Task requirements: After checking the listing below, say how many of its lines contain the string "методы". Only the number is needed.

[Start of section]

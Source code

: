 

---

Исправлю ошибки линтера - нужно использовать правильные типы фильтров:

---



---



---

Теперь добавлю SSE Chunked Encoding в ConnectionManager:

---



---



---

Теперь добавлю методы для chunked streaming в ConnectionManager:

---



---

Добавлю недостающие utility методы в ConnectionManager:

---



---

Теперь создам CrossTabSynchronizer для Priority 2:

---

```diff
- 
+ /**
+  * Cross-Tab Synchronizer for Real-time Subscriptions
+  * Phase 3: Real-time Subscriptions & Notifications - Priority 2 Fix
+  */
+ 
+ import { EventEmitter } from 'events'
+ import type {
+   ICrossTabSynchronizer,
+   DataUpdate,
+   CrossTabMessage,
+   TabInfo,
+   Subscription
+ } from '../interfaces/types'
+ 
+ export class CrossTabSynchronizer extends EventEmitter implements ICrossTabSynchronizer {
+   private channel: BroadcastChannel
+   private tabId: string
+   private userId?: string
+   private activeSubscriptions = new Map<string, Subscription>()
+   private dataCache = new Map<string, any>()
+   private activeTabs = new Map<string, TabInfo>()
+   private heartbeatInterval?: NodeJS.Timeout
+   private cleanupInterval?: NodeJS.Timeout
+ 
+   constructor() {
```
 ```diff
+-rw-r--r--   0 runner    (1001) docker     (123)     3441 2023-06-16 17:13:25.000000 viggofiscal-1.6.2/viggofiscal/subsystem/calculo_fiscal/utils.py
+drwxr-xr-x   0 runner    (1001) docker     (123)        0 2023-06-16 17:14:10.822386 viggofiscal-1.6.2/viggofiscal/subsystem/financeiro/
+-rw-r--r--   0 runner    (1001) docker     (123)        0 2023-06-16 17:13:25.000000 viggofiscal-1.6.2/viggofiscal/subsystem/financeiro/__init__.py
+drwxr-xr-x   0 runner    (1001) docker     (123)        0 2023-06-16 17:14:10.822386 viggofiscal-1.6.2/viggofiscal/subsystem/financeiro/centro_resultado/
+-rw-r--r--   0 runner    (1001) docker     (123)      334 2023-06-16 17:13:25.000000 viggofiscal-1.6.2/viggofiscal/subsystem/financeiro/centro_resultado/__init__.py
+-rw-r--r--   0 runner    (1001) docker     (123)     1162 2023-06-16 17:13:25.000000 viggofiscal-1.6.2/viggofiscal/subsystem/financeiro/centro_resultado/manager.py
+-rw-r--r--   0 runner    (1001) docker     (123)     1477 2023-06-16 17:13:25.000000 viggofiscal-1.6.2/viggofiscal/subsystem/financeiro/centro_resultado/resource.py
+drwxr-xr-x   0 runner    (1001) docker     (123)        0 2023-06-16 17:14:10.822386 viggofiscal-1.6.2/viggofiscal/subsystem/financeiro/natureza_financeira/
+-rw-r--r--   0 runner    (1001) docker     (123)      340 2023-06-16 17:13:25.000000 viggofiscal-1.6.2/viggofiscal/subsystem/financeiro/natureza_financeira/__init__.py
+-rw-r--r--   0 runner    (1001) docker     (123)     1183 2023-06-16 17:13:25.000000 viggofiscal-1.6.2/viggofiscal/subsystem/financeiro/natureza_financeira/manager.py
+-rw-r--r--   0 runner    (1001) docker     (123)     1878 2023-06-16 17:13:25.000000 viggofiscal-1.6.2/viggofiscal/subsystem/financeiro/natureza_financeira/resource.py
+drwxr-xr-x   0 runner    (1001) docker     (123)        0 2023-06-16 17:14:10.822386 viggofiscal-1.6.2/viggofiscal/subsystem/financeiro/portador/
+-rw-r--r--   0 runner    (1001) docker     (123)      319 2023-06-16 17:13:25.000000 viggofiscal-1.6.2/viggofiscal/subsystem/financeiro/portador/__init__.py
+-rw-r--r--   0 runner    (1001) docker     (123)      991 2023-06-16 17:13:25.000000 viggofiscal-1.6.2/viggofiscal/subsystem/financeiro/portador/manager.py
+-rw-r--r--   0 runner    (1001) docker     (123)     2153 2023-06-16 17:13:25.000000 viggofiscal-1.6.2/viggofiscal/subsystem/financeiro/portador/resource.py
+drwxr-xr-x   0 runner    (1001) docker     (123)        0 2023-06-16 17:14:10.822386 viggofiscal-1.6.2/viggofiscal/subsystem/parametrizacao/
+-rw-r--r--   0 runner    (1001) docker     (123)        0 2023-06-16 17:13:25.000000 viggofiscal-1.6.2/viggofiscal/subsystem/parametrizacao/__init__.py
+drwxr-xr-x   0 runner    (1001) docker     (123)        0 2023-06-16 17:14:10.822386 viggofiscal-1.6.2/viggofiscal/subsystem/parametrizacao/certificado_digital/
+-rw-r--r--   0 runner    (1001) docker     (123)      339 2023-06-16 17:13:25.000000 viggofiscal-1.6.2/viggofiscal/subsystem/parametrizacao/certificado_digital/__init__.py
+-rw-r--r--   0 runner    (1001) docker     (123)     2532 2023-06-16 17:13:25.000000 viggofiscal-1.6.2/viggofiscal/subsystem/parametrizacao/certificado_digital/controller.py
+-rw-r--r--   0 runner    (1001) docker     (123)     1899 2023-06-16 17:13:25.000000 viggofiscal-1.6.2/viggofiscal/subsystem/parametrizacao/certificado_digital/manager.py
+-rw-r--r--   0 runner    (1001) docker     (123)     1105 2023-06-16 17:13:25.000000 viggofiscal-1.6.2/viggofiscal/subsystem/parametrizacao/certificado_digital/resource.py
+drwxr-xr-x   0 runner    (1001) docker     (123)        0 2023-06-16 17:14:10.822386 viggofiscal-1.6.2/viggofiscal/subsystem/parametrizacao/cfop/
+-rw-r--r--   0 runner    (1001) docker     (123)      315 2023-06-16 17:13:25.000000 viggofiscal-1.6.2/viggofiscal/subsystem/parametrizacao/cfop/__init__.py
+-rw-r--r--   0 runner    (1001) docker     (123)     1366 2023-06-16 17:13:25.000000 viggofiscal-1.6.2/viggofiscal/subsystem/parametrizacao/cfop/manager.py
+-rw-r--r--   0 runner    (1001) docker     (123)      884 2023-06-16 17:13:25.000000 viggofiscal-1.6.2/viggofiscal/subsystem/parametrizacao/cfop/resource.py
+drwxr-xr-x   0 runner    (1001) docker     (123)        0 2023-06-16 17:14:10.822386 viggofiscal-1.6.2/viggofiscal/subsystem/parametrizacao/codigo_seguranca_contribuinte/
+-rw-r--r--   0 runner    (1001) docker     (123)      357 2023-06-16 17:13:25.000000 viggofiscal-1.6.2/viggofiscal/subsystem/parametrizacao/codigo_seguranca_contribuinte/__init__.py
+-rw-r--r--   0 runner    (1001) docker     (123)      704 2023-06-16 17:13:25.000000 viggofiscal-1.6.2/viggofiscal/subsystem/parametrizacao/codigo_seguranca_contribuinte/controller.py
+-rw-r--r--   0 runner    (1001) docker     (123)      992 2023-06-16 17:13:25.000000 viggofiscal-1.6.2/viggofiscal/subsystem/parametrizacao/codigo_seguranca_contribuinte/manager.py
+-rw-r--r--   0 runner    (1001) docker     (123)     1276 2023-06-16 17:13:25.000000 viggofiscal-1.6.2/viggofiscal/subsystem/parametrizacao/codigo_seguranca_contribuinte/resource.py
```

[End of section]

Result for this exercise: 2